We do, however, have a functor from RVec to CVec, but one that implies doubling the initial vector space. It uses the third construction described in Chapter 12.

It is simpler to talk of this construction with RVecPlus rather than CVec; we have seen that these categories are equivalent. Given an object W in RVec, that is, a real vector space, we take V as the real vector space direct sum V = W \oplus W. We define the mapping \iota: V \to V by \forall (\pmb w, \pmb w') \in W^2, \iota(\pmb w, \pmb w') = (-\pmb w', \pmb w). It is easy to check that \iota is linear, and that \iota \circ \iota = -\Id_V. Hence (V, \iota) is an object in RVecPlus. We thus have a rule \mathcal F_{\R\R+} that maps objects of RVec to objects of RVecPlus. Now let us consider a morphism \phi in RVec, between real vector spaces W_1 and W_2. Let (V_1, \iota_1) = \mathcal F_{\R\R+}(W_1) and (V_2, \iota_2)= \mathcal F_{\R\R+}(W_2). We can form the mapping \psi: V_1 \to V_2, (\pmb v, \pmb v') \mapsto (\phi(\pmb v), \phi(\pmb v')). It is linear, and furthermore \iota_2 \circ \psi = \psi \circ \iota_1; hence \psi is a morphism in category RVecPlus, between \mathcal F_{\R\R+}(W_1) and \mathcal F_{\R\R+}(W_2). We write \psi =\mathcal F_{\R\R+}(\phi). We can check that this rule \mathcal F_{\R\R+} preserves composition and identities. It is thus a functor from RVec to RVecPlus.

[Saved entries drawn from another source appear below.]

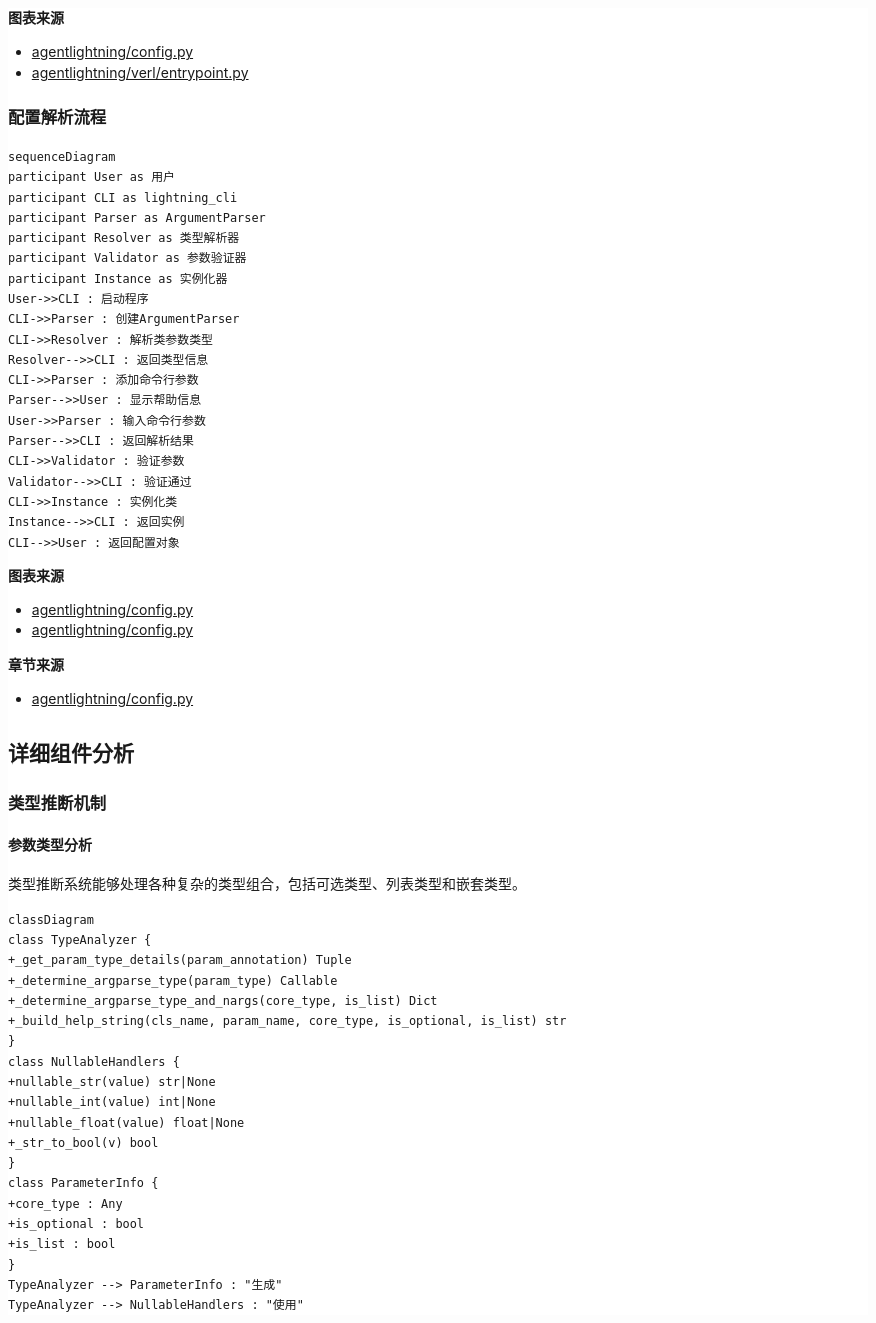 **图表来源**
- [agentlightning/config.py](file://agentlightning/config.py#L301-L349)
- [agentlightning/verl/entrypoint.py](file://agentlightning/verl/entrypoint.py#L20-L30)

### 配置解析流程

```mermaid
sequenceDiagram
participant User as 用户
participant CLI as lightning_cli
participant Parser as ArgumentParser
participant Resolver as 类型解析器
participant Validator as 参数验证器
participant Instance as 实例化器
User->>CLI : 启动程序
CLI->>Parser : 创建ArgumentParser
CLI->>Resolver : 解析类参数类型
Resolver-->>CLI : 返回类型信息
CLI->>Parser : 添加命令行参数
Parser-->>User : 显示帮助信息
User->>Parser : 输入命令行参数
Parser-->>CLI : 返回解析结果
CLI->>Validator : 验证参数
Validator-->>CLI : 验证通过
CLI->>Instance : 实例化类
Instance-->>CLI : 返回实例
CLI-->>User : 返回配置对象
```

**图表来源**
- [agentlightning/config.py](file://agentlightning/config.py#L254-L300)
- [agentlightning/config.py](file://agentlightning/config.py#L301-L349)

**章节来源**
- [agentlightning/config.py](file://agentlightning/config.py#L254-L349)

## 详细组件分析

### 类型推断机制

#### 参数类型分析

类型推断系统能够处理各种复杂的类型组合，包括可选类型、列表类型和嵌套类型。

```mermaid
classDiagram
class TypeAnalyzer {
+_get_param_type_details(param_annotation) Tuple
+_determine_argparse_type(param_type) Callable
+_determine_argparse_type_and_nargs(core_type, is_list) Dict
+_build_help_string(cls_name, param_name, core_type, is_optional, is_list) str
}
class NullableHandlers {
+nullable_str(value) str|None
+nullable_int(value) int|None
+nullable_float(value) float|None
+_str_to_bool(v) bool
}
class ParameterInfo {
+core_type : Any
+is_optional : bool
+is_list : bool
}
TypeAnalyzer --> ParameterInfo : "生成"
TypeAnalyzer --> NullableHandlers : "使用"
```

Now let us examine if this \mathcal F_{\R\R+} cannot be viewed as the — or better, a — free object functor following functor \mathcal F_{\R+\R}.

Let W be a real vector space, and (V, \iota) = \mathcal F_{\R\R+)(W), that is V = W \ocirc W and \iota: V \to V, (\pmb w, \pmb w') \mapsto (-\pmb w', \pmb w). W and V are objects in RVec. Let \alpha be the RVec-morphism W \to V defined by \pmb w \mapsto (\pmb w, \pmb 0_W). We wish to check that (V, \alpha) is a free object on W following \mathcal F_{\R+\R} and that the transformation of morphisms follows suit.

Let (V', \iota') be another object of RVecPlus and \alpha' a RVec-morphism from W to \mathcal F_{\R+\R}((V', \iota')), that is a linear mapping W \to V'.

We wish to find a RVecPlus-morphism \gamma: (V, \iota) \to (V', \iota') such that \alpha' = \mathcal F_{\R+\R}(\gamma) \circ \alpha. But \mathcal F_{\R+\R}(\gamma) is just the mapping \gamma itself. For \pmb w_1 \in W, \alpha(\pmb w_1) = (\pmb w_1, \pmb 0_W). So \gamma must map any (\pmb w_1, \pmb 0_W) to \alpha'(\pmb w_1). Since \gamma must also be a RVecPlus-morphism, we must have \gamma(\pmb 0_W, \pmb w_2) = \gamma(\iota(\pmb w_2, \pmb 0_W)) = (\gamma \circ \iota)(\pmb w_2, \pmb 0_W) = (\iota' \circ \gamma)(\pmb w_2, \pmb 0_W) = \iota'(\alpha'(\pmb w_2)).

In other words, necessarily, our \gamma must be such that \gamma(\pmb w_1, \pmb w_2) = \alpha'(\pmb w_1) + \iota'(\alpha'(\pmb w_2)).

Now we must check that \gamma thus defined is indeed a RVecPlus-morphism (V, \iota) \to (V', \iota') and that \alpha' = \mathcal F_{\R+\R}(\gamma) \circ \alpha (for up to now we have shown what \gamma must be; we must check that the result is indeed adequate). This checking is unproblematic.

Thus our ((V, \iota), \alpha) is a free object on the real vector space W following the functor \mathcal F_{\R+\R}.